* [REQUIRED ACTION]:
All the lines below need retyping exactly, apart from the images.
┏━━
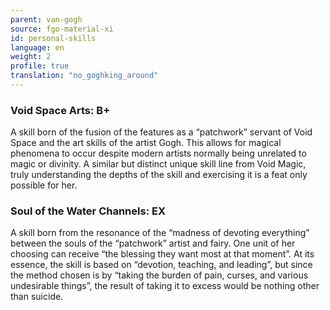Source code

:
 ```yaml
---
parent: van-gogh
source: fgo-material-xi
id: personal-skills
language: en
weight: 2
profile: true
translation: "no_goghking_around"
---
```


### Void Space Arts: B+

A skill born of the fusion of the features as a “patchwork” servant of Void Space and the art skills of the artist Gogh. This allows for magical phenomena to occur despite modern artists normally being unrelated to magic or divinity. A similar but distinct unique skill line from Void Magic, truly understanding the depths of the skill and exercising it is a feat only possible for her.

### Soul of the Water Channels: EX

A skill born from the resonance of the “madness of devoting everything” between the souls of the “patchwork” artist and fairy. One unit of her choosing can receive “the blessing they want most at that moment”. At its essence, the skill is based on “devotion, teaching, and leading”, but since the method chosen is by “taking the burden of pain, curses, and various undesirable things”, the result of taking it to excess would be nothing other than suicide.
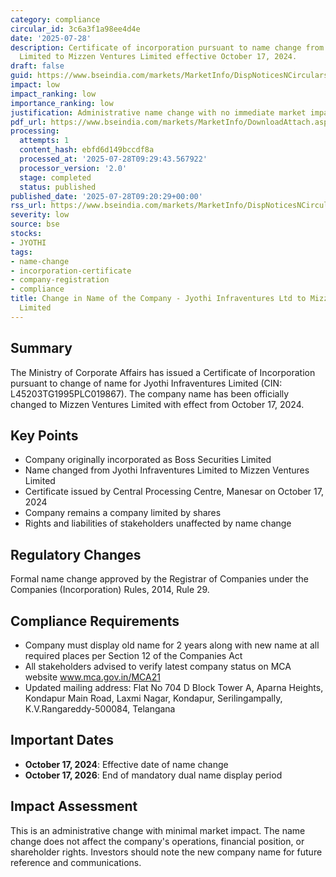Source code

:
 ```yaml
---
category: compliance
circular_id: 3c6a3f1a98ee4d4e
date: '2025-07-28'
description: Certificate of incorporation pursuant to name change from Jyothi Infraventures
  Limited to Mizzen Ventures Limited effective October 17, 2024.
draft: false
guid: https://www.bseindia.com/markets/MarketInfo/DispNoticesNCirculars.aspx?Noticeid={6C749B23-C11A-4301-A8BE-5C8B0BFB0655}&noticeno=20250728-10&dt=07/28/2025&icount=10&totcount=13&flag=0
impact: low
impact_ranking: low
importance_ranking: low
justification: Administrative name change with no immediate market impact
pdf_url: https://www.bseindia.com/markets/MarketInfo/DownloadAttach.aspx?id=20250728-10&attachedId=e2250a9b-6ffe-4ab9-bfde-4cfe1a6c3f06
processing:
  attempts: 1
  content_hash: ebfd6d149bccdf8a
  processed_at: '2025-07-28T09:29:43.567922'
  processor_version: '2.0'
  stage: completed
  status: published
published_date: '2025-07-28T09:20:29+00:00'
rss_url: https://www.bseindia.com/markets/MarketInfo/DispNoticesNCirculars.aspx?Noticeid={6C749B23-C11A-4301-A8BE-5C8B0BFB0655}&noticeno=20250728-10&dt=07/28/2025&icount=10&totcount=13&flag=0
severity: low
source: bse
stocks:
- JYOTHI
tags:
- name-change
- incorporation-certificate
- company-registration
- compliance
title: Change in Name of the Company - Jyothi Infraventures Ltd to Mizzen Ventures
  Limited
---
```


## Summary

The Ministry of Corporate Affairs has issued a Certificate of Incorporation pursuant to change of name for Jyothi Infraventures Limited (CIN: L45203TG1995PLC019867). The company name has been officially changed to Mizzen Ventures Limited with effect from October 17, 2024.

## Key Points

- Company originally incorporated as Boss Securities Limited
- Name changed from Jyothi Infraventures Limited to Mizzen Ventures Limited
- Certificate issued by Central Processing Centre, Manesar on October 17, 2024
- Company remains a company limited by shares
- Rights and liabilities of stakeholders unaffected by name change

## Regulatory Changes

Formal name change approved by the Registrar of Companies under the Companies (Incorporation) Rules, 2014, Rule 29.

## Compliance Requirements

- Company must display old name for 2 years along with new name at all required places per Section 12 of the Companies Act
- All stakeholders advised to verify latest company status on MCA website www.mca.gov.in/MCA21
- Updated mailing address: Flat No 704 D Block Tower A, Aparna Heights, Kondapur Main Road, Laxmi Nagar, Kondapur, Serilingampally, K.V.Rangareddy-500084, Telangana

## Important Dates

- **October 17, 2024**: Effective date of name change
- **October 17, 2026**: End of mandatory dual name display period

## Impact Assessment

This is an administrative change with minimal market impact. The name change does not affect the company's operations, financial position, or shareholder rights. Investors should note the new company name for future reference and communications.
┗━━
* [SOLUTION TO THE PROBLEM]:
Source code

:
 ```yaml
---
parent: van-gogh
source: fgo-material-xi
id: personal-skills
language: en
weight: 2
profile: true
translation: "no_goghking_around"
---
```


### Void Space Arts: B+

A skill born of the fusion of the features as a “patchwork” servant of Void Space and the art skills of the artist Gogh. This allows for magical phenomena to occur despite modern artists normally being unrelated to magic or divinity. A similar but distinct unique skill line from Void Magic, truly understanding the depths of the skill and exercising it is a feat only possible for her.

### Soul of the Water Channels: EX

A skill born from the resonance of the “madness of devoting everything” between the souls of the “patchwork” artist and fairy. One unit of her choosing can receive “the blessing they want most at that moment”. At its essence, the skill is based on “devotion, teaching, and leading”, but since the method chosen is by “taking the burden of pain, curses, and various undesirable things”, the result of taking it to excess would be nothing other than suicide.
Source code

:
 ```yaml
---
category: compliance
circular_id: 3c6a3f1a98ee4d4e
date: '2025-07-28'
description: Certificate of incorporation pursuant to name change from Jyothi Infraventures
  Limited to Mizzen Ventures Limited effective October 17, 2024.
draft: false
guid: https://www.bseindia.com/markets/MarketInfo/DispNoticesNCirculars.aspx?Noticeid={6C749B23-C11A-4301-A8BE-5C8B0BFB0655}&noticeno=20250728-10&dt=07/28/2025&icount=10&totcount=13&flag=0
impact: low
impact_ranking: low
importance_ranking: low
justification: Administrative name change with no immediate market impact
pdf_url: https://www.bseindia.com/markets/MarketInfo/DownloadAttach.aspx?id=20250728-10&attachedId=e2250a9b-6ffe-4ab9-bfde-4cfe1a6c3f06
processing:
  attempts: 1
  content_hash: ebfd6d149bccdf8a
  processed_at: '2025-07-28T09:29:43.567922'
  processor_version: '2.0'
  stage: completed
  status: published
published_date: '2025-07-28T09:20:29+00:00'
rss_url: https://www.bseindia.com/markets/MarketInfo/DispNoticesNCirculars.aspx?Noticeid={6C749B23-C11A-4301-A8BE-5C8B0BFB0655}&noticeno=20250728-10&dt=07/28/2025&icount=10&totcount=13&flag=0
severity: low
source: bse
stocks:
- JYOTHI
tags:
- name-change
- incorporation-certificate
- company-registration
- compliance
title: Change in Name of the Company - Jyothi Infraventures Ltd to Mizzen Ventures
  Limited
---
```


## Summary

The Ministry of Corporate Affairs has issued a Certificate of Incorporation pursuant to change of name for Jyothi Infraventures Limited (CIN: L45203TG1995PLC019867). The company name has been officially changed to Mizzen Ventures Limited with effect from October 17, 2024.

## Key Points

- Company originally incorporated as Boss Securities Limited
- Name changed from Jyothi Infraventures Limited to Mizzen Ventures Limited
- Certificate issued by Central Processing Centre, Manesar on October 17, 2024
- Company remains a company limited by shares
- Rights and liabilities of stakeholders unaffected by name change

## Regulatory Changes

Formal name change approved by the Registrar of Companies under the Companies (Incorporation) Rules, 2014, Rule 29.

## Compliance Requirements

- Company must display old name for 2 years along with new name at all required places per Section 12 of the Companies Act
- All stakeholders advised to verify latest company status on MCA website www.mca.gov.in/MCA21
- Updated mailing address: Flat No 704 D Block Tower A, Aparna Heights, Kondapur Main Road, Laxmi Nagar, Kondapur, Serilingampally, K.V.Rangareddy-500084, Telangana

## Important Dates

- **October 17, 2024**: Effective date of name change
- **October 17, 2026**: End of mandatory dual name display period

## Impact Assessment

This is an administrative change with minimal market impact. The name change does not affect the company's operations, financial position, or shareholder rights. Investors should note the new company name for future reference and communications.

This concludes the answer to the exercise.